* [INFORMATION PROVIDED]
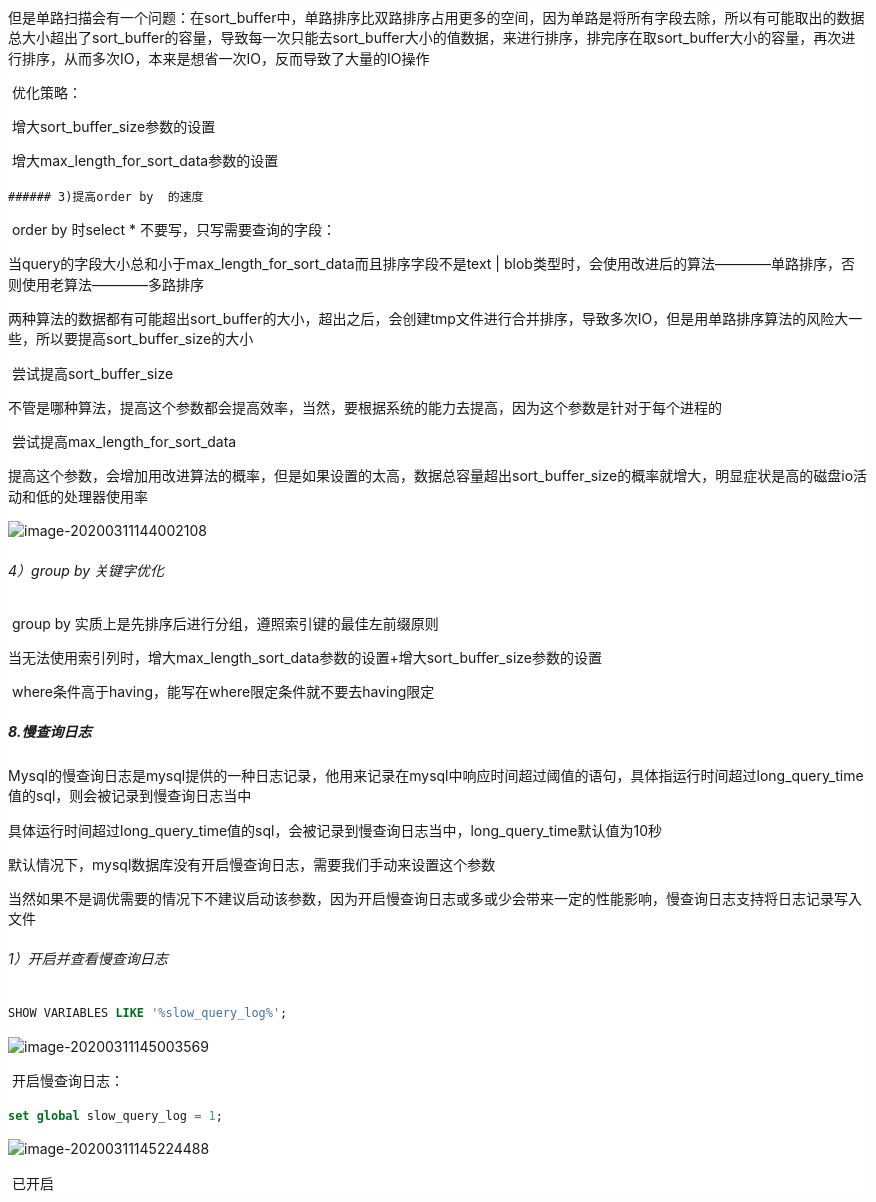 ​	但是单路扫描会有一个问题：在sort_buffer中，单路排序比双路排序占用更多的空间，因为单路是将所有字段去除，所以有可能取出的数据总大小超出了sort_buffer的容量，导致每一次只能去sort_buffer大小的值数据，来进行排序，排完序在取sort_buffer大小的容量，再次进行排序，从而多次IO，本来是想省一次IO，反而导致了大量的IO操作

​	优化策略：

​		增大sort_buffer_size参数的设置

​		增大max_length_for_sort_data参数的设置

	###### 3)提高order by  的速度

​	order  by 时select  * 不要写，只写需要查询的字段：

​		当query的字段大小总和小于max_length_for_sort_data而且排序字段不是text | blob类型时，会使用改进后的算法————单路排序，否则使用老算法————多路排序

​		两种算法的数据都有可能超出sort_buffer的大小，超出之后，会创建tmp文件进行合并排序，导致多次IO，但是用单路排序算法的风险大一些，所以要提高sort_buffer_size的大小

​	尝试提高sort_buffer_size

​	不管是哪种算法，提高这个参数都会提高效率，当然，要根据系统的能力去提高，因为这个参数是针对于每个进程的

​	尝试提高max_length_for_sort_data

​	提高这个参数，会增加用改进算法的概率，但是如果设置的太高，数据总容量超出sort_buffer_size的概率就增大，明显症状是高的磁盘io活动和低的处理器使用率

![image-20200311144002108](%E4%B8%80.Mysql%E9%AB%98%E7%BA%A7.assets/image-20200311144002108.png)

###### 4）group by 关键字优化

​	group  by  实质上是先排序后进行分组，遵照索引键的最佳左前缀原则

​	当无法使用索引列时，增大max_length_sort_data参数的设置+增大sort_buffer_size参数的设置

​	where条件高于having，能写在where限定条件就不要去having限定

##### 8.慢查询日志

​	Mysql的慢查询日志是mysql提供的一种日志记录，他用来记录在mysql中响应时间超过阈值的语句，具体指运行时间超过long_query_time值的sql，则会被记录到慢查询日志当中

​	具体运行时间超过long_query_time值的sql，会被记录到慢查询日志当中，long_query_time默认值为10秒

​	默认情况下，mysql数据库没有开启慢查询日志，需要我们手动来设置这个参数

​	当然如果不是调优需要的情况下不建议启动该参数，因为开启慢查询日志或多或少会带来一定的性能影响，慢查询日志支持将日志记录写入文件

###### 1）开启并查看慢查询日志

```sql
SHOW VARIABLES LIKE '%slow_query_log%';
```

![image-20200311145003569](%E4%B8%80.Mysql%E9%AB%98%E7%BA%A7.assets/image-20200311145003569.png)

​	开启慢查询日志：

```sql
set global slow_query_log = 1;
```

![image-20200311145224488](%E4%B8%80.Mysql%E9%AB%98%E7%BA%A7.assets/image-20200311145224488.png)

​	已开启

...

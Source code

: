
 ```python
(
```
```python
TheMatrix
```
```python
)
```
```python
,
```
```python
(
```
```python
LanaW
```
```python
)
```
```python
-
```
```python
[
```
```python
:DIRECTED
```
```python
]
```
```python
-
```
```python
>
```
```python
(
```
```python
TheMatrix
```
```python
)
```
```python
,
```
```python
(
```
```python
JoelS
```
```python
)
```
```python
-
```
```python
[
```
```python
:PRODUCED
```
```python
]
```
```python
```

* [INSTRUCTIONS FOR THE TASK] Line count for the string "assets": state how many lines in the data contain it, and output nothing else.

* [SOLVED PROBLEM] 3